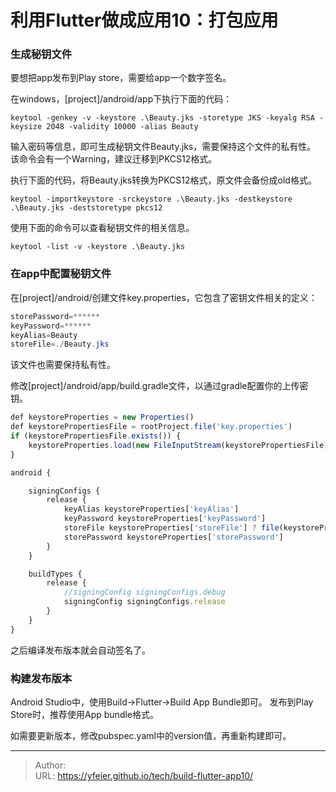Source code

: # 利用Flutter做成应用10：打包应用


### 生成秘钥文件

要想把app发布到Play store，需要给app一个数字签名。

在windows，\[project]/android/app下执行下面的代码：
```
keytool -genkey -v -keystore .\Beauty.jks -storetype JKS -keyalg RSA -keysize 2048 -validity 10000 -alias Beauty
```
输入密码等信息，即可生成秘钥文件Beauty.jks，需要保持这个文件的私有性。
该命令会有一个Warning，建议迁移到PKCS12格式。

执行下面的代码，将Beauty.jks转换为PKCS12格式，原文件会备份成old格式。
```
keytool -importkeystore -srckeystore .\Beauty.jks -destkeystore .\Beauty.jks -deststoretype pkcs12
```

使用下面的命令可以查看秘钥文件的相关信息。
```
keytool -list -v -keystore .\Beauty.jks
```


### 在app中配置秘钥文件
在\[project]/android/创建文件key.properties，它包含了密钥文件相关的定义：

```java
storePassword=******
keyPassword=******
keyAlias=Beauty
storeFile=./Beauty.jks
```
该文件也需要保持私有性。 


修改\[project]/android/app/build.gradle文件，以通过gradle配置你的上传密钥。
```javascript
def keystoreProperties = new Properties()
def keystorePropertiesFile = rootProject.file('key.properties')
if (keystorePropertiesFile.exists()) {
    keystoreProperties.load(new FileInputStream(keystorePropertiesFile))
}

android {

    signingConfigs {
        release {
            keyAlias keystoreProperties['keyAlias']
            keyPassword keystoreProperties['keyPassword']
            storeFile keystoreProperties['storeFile'] ? file(keystoreProperties['storeFile']) : null
            storePassword keystoreProperties['storePassword']
        }
    }

    buildTypes {
        release {
            //signingConfig signingConfigs.debug
            signingConfig signingConfigs.release
        }
    }
}
```
之后编译发布版本就会自动签名了。  


### 构建发布版本

Android Studio中，使用Build->Flutter->Build App Bundle即可。
发布到Play Store时，推荐使用App bundle格式。

如需要更新版本，修改pubspec.yaml中的version值，再重新构建即可。



---

> Author:   
> URL: https://yfeier.github.io/tech/build-flutter-app10/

_ _ _ _

▸ Task requirements: Write the records above out again word for word, skipping each picture.

▸ Written solution:
Source code

: # 利用Flutter做成应用10：打包应用


### 生成秘钥文件

要想把app发布到Play store，需要给app一个数字签名。

在windows，\[project]/android/app下执行下面的代码：
```
keytool -genkey -v -keystore .\Beauty.jks -storetype JKS -keyalg RSA -keysize 2048 -validity 10000 -alias Beauty
```
输入密码等信息，即可生成秘钥文件Beauty.jks，需要保持这个文件的私有性。
该命令会有一个Warning，建议迁移到PKCS12格式。

执行下面的代码，将Beauty.jks转换为PKCS12格式，原文件会备份成old格式。
```
keytool -importkeystore -srckeystore .\Beauty.jks -destkeystore .\Beauty.jks -deststoretype pkcs12
```

使用下面的命令可以查看秘钥文件的相关信息。
```
keytool -list -v -keystore .\Beauty.jks
```


### 在app中配置秘钥文件
在\[project]/android/创建文件key.properties，它包含了密钥文件相关的定义：

```java
storePassword=******
keyPassword=******
keyAlias=Beauty
storeFile=./Beauty.jks
```
该文件也需要保持私有性。 


修改\[project]/android/app/build.gradle文件，以通过gradle配置你的上传密钥。
```javascript
def keystoreProperties = new Properties()
def keystorePropertiesFile = rootProject.file('key.properties')
if (keystorePropertiesFile.exists()) {
    keystoreProperties.load(new FileInputStream(keystorePropertiesFile))
}

android {

    signingConfigs {
        release {
            keyAlias keystoreProperties['keyAlias']
            keyPassword keystoreProperties['keyPassword']
            storeFile keystoreProperties['storeFile'] ? file(keystoreProperties['storeFile']) : null
            storePassword keystoreProperties['storePassword']
        }
    }

    buildTypes {
        release {
            //signingConfig signingConfigs.debug
            signingConfig signingConfigs.release
        }
    }
}
```
之后编译发布版本就会自动签名了。  


### 构建发布版本

Android Studio中，使用Build->Flutter->Build App Bundle即可。
发布到Play Store时，推荐使用App bundle格式。

如需要更新版本，修改pubspec.yaml中的version值，再重新构建即可。



---

> Author:   
> URL: https://yfeier.github.io/tech/build-flutter-app10/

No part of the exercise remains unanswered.